== Instructions for the task ==
Your copy should hold only the lines from the one with "point add(point p1, point" to the one with "Isolation definition\\ ISO", both included, each exactly as it stands below, with no pictures.

== Data to process ==
......
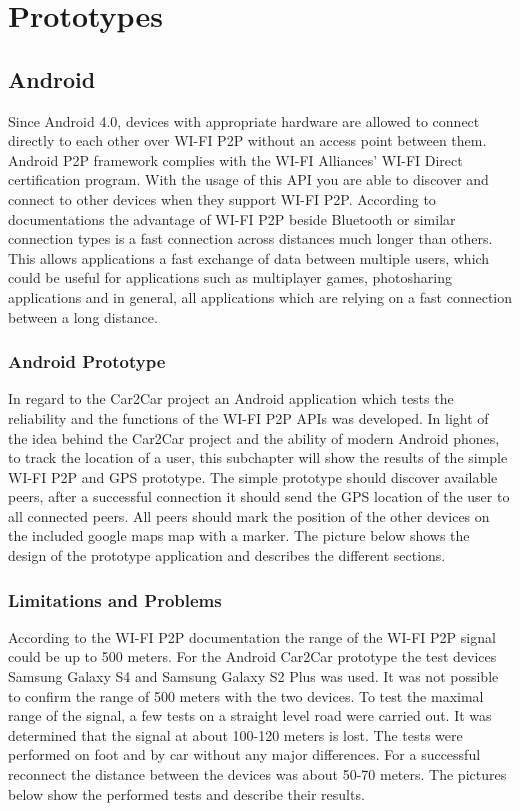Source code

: \chapter{Prototypes}
\label{cha:Prototypes}
\section{Android}
Since Android 4.0, devices with appropriate hardware are allowed to connect directly to each other over WI-FI P2P without an access point between them. Android P2P framework complies with the WI-FI Alliances' WI-FI Direct certification program. With the usage of this API you are able to discover and connect to other devices when they support WI-FI P2P.  According to documentations the advantage of WI-FI P2P beside Bluetooth or similar connection types is a fast connection across distances much longer than others. This allows applications a fast exchange of data between multiple users, which could be useful for applications such as multiplayer games, photosharing applications and in general, all applications which are relying on a fast connection between a long distance.

\subsection*{Android Prototype}
\label{subsec:AndroidPrototype}
In regard to the Car2Car project an Android application which tests the reliability and the functions of the WI-FI P2P APIs was developed. In light of the idea behind the Car2Car project and the ability of modern Android phones, to track the location of a user, this subchapter will show the results of the simple WI-FI P2P and GPS prototype.
The simple prototype should discover available peers, after a successful connection it should send the GPS location of the user to all connected peers. All peers should mark the position of the other devices on the included google maps map with a marker. The picture below shows the design of the prototype application and describes the different sections.

\subsection*{Limitations and Problems}
\label{subsec:LimitationsProblems}
According to the WI-FI P2P documentation the range of the WI-FI P2P signal could be up to 500 meters. For the Android Car2Car prototype the test devices Samsung Galaxy S4 and Samsung Galaxy S2 Plus was used. It was not possible to confirm the range of 500 meters with the two devices. To test the maximal range of the signal, a few tests on a straight level road were carried out. It was determined that the signal at about 100-120 meters is lost. The tests were performed on foot and by car without any major differences. For a successful reconnect the distance between the devices was about 50-70 meters. The pictures below show the performed tests and describe their results.

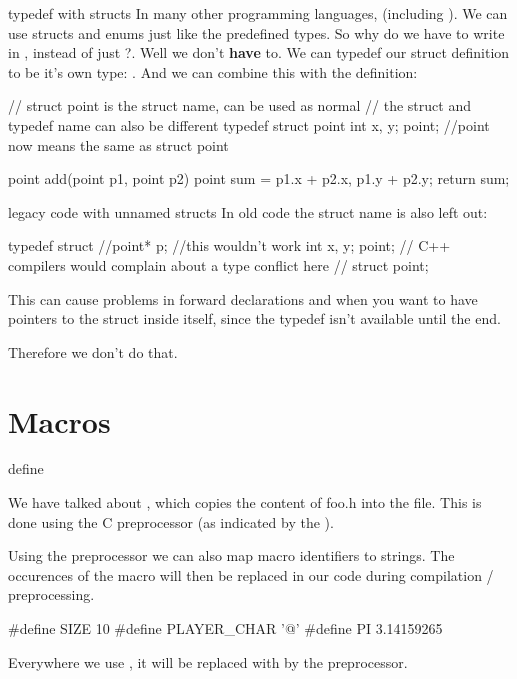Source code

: \documentclass[10pt,graphics,aspectratio=169,table]{beamer}
\begin{document}
\begin{frame}[fragile]{typedef with structs}
    In many other programming languages,
    (including ).
    We can use structs and enums just like the predefined types.
    So why do we have to write  in , instead of just
     ?. Well we don't \textbf{have} to.
    We can typedef our struct definition to be it's own type:
    . And we can combine this with the definition:
    \begin{codeblock}
// struct point is the struct name, can be used as normal
// the struct and typedef name can also be different
typedef struct point{
    int x, y;
}point; //point now means the same as struct point

point add(point p1, point p2){
    point sum = {p1.x + p2.x, p1.y + p2.y};
    return sum;
}
    \end{codeblock}
\end{frame}
    \begin{frame}[fragile]{legacy code with unnamed structs}
    In old code the struct name is also left out:

    \begin{codeblock}
typedef struct{
    //point* p; //this wouldn't work
    int x, y;
}point;
// C++ compilers would complain about a type conflict here
// struct point;
    \end{codeblock}

    This can cause problems in forward declarations and when you
    want to have pointers to the struct
    inside itself, since the typedef isn't available until the end.

    Therefore we don't do that.
\end{frame}

\section{Macros}

\begin{frame}[fragile]{define}

We have talked about , which copies the content of
foo.h into the file.
This is done using the C preprocessor (as indicated by the \code{#}).

Using the preprocessor we can also map macro identifiers to strings.
The occurences of the macro will then be replaced in our code during
compilation / preprocessing.

\begin{codeblock}
#define SIZE 10
#define PLAYER_CHAR '@'
#define PI 3.14159265
\end{codeblock}

Everywhere we use , it will be replaced with  by the
preprocessor.
\end{frame}
\end{document}
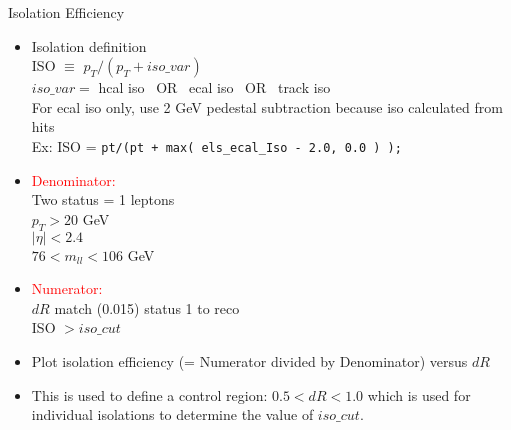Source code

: \documentclass{beamer}
\begin{document}
\begin{frame}[containsverbatim]{Isolation Efficiency}
  \begin{itemize}

  \item Isolation definition\\ ISO $\equiv$ $p_T/(p_T + iso\_var)$\\ \footnotesize{ $iso\_var =$ hcal iso ~OR~ ecal iso ~OR~ track iso} 
    \\ For ecal iso only, use 2 GeV pedestal subtraction because iso calculated from hits
    \\ Ex: ISO = \verb=pt/(pt + max( els_ecal_Iso - 2.0, 0.0 ) );=
  \item \textcolor{red}{Denominator:}\\ Two status = 1 leptons \\ $p_T > 20$ GeV\\ $|\eta| < 2.4$\\ $76 < m_{ll} < 106$ GeV
  \item \textcolor{red}{Numerator:}\\ $dR$ match (0.015) status 1 to reco\\ ISO $> iso\_cut$
  \item Plot isolation efficiency (= Numerator divided by Denominator) versus $dR$
  \item This is used to define a control region: $0.5 < dR < 1.0$ which is used for individual isolations to determine the value of $iso\_cut$.
  \end{itemize}
\end{frame}
\end{document}
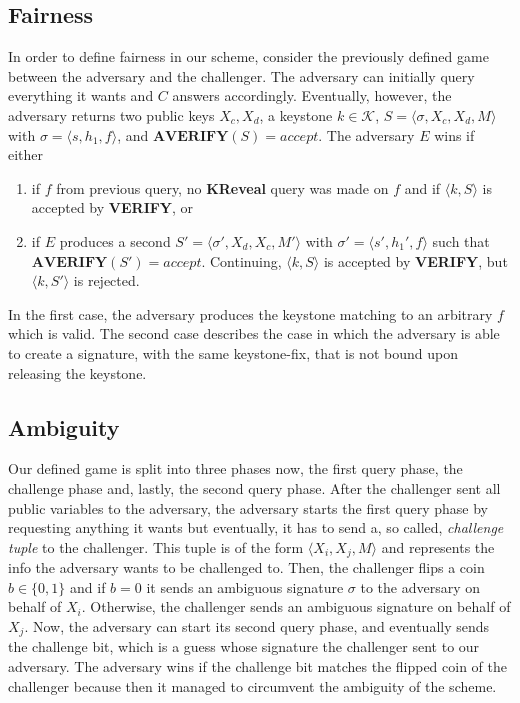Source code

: \documentclass[final]{IEEEtran}%
\newcommand{\goedel}[1]{\langle #1 \rangle}
\newcommand{\kspace}{\mathcal{K}}
\newcommand{\Set}[1]{\ensuremath{ \{ #1 \}}}
\begin{document}
  \subsection{Fairness}
    In order to define fairness in our scheme, consider the previously defined game between the adversary and the challenger.
    The adversary can initially query everything it wants and \(C\) answers accordingly.
    Eventually, however, the adversary returns two public keys \(X_c, X_d\), a keystone \(k\in\kspace\), \(S=\goedel{\sigma, X_c, X_d, M}\) with \(\sigma=\goedel{s, h_1, f}\), and \(\textbf{AVERIFY}(S) = accept\).
    The adversary \(E\) wins if either
      \begin{enumerate}
        \item if \(f\) from previous query, no \textbf{KReveal} query was made on \(f\) and if \(\goedel{k,S}\) is accepted by \textbf{VERIFY}, or
        \item if \(E\) produces a second \(S' = \goedel{\sigma', X_d, X_c, M'}\) with \(\sigma' = \goedel{s', h_1', f}\) such that \(\textbf{AVERIFY}(S')=accept\).
              Continuing, \(\goedel{k,S}\) is accepted by \textbf{VERIFY}, but  \(\goedel{k,S'}\) is rejected.
      \end{enumerate}
    In the first case, the adversary produces the keystone matching to an arbitrary \(f\) which is valid.
    The second case describes the case in which the adversary is able to create a signature, with the same keystone-fix, that is not bound upon releasing the keystone.

  \subsection{Ambiguity}
    Our defined game is split into three phases now, the first query phase, the challenge phase and, lastly, the second query phase. 
    After the challenger sent all public variables to the adversary, the adversary starts the first query phase by requesting anything it wants but eventually, it has to send a, so called, \textit{challenge tuple} to the challenger.
    This tuple is of the form \(\goedel{X_i, X_j, M}\) and represents the info the adversary wants to be challenged to.
    Then, the challenger flips a coin \(b\in\Set{0,1}\) and if \(b = 0\) it sends an ambiguous signature \(\sigma\) to the adversary on behalf of \(X_i\).
    Otherwise, the challenger sends an ambiguous signature on behalf of \(X_j\). Now, the adversary can start its second query phase, and eventually sends the challenge bit, which is a guess whose signature the challenger sent to our adversary.
    The adversary wins if the challenge bit matches the flipped coin of the challenger because then it managed to circumvent the ambiguity of the scheme.
  
\end{document}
......
== Reply ==
point add(point p1, point p2){
    point sum = {p1.x + p2.x, p1.y + p2.y};
    return sum;
}
    \end{codeblock}
\end{frame}
    \begin{frame}[fragile]{legacy code with unnamed structs}
    In old code the struct name is also left out:

    \begin{codeblock}
typedef struct{
    //point* p; //this wouldn't work
    int x, y;
}point;
// C++ compilers would complain about a type conflict here
// struct point;
    \end{codeblock}

    This can cause problems in forward declarations and when you
    want to have pointers to the struct
    inside itself, since the typedef isn't available until the end.

    Therefore we don't do that.
\end{frame}

\section{Macros}

\begin{frame}[fragile]{define}

We have talked about , which copies the content of
foo.h into the file.
This is done using the C preprocessor (as indicated by the \code{#}).

Using the preprocessor we can also map macro identifiers to strings.
The occurences of the macro will then be replaced in our code during
compilation / preprocessing.

\begin{codeblock}
#define SIZE 10
#define PLAYER_CHAR '@'
#define PI 3.14159265
\end{codeblock}

Everywhere we use , it will be replaced with  by the
preprocessor.
\end{frame}
\end{document}
Source code

: \documentclass{beamer}
\begin{document}
\begin{frame}[containsverbatim]{Isolation Efficiency}
  \begin{itemize}

  \item Isolation definition\\ ISO $\equiv$ $p_T/(p_T + iso\_var)$\\ \footnotesize{ $iso\_var =$ hcal iso ~OR~ ecal iso ~OR~ track iso} 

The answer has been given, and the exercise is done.